Work task:
Return all lines from the listing below in which the string "Unsplash" occurs.

Record excerpts:

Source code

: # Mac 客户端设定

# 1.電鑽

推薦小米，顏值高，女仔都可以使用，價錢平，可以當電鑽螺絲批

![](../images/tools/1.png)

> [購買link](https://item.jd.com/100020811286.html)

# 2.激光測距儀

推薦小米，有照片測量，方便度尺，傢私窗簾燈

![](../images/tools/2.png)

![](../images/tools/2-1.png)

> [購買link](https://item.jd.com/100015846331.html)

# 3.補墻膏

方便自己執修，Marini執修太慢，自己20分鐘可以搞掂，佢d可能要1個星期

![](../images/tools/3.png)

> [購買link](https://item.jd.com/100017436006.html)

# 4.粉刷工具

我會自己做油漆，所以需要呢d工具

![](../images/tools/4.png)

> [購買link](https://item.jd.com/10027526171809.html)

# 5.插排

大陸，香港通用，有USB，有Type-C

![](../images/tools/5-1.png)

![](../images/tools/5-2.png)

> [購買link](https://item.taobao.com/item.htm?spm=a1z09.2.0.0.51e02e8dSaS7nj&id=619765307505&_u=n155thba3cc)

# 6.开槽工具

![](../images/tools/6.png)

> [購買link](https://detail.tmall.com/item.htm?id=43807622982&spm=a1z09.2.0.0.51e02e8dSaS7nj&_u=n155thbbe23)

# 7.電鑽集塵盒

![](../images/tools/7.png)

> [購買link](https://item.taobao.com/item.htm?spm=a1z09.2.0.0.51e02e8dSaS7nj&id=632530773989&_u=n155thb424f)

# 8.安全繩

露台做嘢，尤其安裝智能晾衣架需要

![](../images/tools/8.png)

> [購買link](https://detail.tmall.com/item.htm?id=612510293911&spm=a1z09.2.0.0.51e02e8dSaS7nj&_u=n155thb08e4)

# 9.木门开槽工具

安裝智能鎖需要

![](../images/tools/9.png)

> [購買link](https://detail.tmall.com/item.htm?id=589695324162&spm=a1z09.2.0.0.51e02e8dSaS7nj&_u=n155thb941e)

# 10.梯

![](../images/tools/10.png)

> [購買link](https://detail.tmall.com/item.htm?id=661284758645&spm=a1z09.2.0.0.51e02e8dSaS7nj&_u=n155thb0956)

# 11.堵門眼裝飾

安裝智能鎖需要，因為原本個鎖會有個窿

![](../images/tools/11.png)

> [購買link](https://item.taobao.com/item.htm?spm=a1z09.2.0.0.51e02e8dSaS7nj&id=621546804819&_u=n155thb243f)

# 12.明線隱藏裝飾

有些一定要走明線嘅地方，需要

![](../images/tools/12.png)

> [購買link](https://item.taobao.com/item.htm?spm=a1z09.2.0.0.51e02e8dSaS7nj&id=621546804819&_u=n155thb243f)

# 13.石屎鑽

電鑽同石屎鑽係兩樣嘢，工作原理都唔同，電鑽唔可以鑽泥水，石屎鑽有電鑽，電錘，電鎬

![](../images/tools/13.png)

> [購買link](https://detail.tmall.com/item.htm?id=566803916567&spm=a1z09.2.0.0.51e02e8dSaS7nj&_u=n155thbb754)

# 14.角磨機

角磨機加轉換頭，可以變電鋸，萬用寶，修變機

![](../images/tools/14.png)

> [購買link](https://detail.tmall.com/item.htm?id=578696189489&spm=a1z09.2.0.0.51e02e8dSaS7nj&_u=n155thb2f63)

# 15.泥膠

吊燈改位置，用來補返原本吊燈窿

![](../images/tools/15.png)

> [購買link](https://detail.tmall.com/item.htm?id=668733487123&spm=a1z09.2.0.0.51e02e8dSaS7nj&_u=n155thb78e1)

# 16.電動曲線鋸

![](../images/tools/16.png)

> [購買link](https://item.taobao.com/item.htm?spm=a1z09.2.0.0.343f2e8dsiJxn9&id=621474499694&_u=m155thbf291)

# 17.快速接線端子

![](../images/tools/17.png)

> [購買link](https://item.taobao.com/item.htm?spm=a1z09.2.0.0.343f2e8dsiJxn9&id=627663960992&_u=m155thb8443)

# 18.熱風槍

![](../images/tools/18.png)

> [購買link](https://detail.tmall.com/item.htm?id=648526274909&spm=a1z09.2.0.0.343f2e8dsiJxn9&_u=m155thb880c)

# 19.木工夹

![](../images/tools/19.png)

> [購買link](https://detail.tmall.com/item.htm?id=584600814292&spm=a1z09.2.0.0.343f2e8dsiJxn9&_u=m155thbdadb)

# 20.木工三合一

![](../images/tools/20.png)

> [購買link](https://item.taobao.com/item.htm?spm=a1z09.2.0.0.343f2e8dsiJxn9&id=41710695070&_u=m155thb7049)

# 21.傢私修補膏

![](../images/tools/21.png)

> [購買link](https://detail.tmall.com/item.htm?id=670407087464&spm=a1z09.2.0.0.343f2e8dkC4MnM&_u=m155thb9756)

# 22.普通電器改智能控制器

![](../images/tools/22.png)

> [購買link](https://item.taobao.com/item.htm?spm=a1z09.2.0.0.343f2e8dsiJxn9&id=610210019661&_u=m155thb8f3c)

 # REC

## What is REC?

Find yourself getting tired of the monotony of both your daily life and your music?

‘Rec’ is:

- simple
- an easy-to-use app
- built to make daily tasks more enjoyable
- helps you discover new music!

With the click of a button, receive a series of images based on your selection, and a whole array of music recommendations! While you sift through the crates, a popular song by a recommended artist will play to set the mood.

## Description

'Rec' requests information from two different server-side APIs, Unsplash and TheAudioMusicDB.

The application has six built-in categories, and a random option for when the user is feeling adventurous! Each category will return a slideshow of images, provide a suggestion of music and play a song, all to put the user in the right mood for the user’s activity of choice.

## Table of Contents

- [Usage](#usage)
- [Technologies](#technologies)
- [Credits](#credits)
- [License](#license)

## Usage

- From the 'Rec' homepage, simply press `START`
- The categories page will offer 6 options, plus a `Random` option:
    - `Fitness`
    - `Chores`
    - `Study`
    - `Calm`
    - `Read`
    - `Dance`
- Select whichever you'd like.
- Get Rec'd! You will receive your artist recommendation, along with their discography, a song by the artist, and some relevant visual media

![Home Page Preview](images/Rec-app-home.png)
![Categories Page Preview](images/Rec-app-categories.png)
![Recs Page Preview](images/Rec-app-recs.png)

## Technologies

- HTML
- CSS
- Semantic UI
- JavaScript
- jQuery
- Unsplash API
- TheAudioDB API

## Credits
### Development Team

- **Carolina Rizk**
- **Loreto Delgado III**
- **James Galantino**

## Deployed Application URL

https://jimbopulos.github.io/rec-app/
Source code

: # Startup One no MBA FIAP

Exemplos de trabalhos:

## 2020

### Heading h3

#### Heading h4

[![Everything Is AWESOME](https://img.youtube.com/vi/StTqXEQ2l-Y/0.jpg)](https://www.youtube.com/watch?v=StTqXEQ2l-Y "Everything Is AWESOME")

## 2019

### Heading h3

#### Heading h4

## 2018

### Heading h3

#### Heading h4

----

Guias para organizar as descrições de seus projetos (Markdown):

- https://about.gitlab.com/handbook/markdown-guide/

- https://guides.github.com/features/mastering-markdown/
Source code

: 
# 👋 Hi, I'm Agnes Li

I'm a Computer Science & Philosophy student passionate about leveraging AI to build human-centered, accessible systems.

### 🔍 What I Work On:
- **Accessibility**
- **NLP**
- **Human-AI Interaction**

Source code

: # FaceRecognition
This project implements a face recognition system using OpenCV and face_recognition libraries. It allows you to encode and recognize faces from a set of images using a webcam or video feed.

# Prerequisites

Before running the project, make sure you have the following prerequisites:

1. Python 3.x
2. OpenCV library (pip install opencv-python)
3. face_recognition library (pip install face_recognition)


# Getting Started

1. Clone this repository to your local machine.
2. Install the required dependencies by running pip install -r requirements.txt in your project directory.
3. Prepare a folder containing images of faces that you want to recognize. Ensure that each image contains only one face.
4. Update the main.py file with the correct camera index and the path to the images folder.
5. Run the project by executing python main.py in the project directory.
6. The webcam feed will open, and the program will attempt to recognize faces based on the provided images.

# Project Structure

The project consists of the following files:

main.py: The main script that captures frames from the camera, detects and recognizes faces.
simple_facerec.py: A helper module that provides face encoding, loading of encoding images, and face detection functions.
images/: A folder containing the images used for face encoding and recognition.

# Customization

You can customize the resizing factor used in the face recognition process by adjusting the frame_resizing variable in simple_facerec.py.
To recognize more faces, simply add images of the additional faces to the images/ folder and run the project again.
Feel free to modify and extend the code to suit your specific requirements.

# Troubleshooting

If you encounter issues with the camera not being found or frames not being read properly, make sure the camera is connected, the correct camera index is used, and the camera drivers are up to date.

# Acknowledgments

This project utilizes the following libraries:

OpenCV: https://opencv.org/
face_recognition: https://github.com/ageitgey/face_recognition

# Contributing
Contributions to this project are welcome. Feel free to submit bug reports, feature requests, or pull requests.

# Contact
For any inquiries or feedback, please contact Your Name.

Exercise answer:
'Rec' requests information from two different server-side APIs, Unsplash and TheAudioMusicDB.
- Unsplash API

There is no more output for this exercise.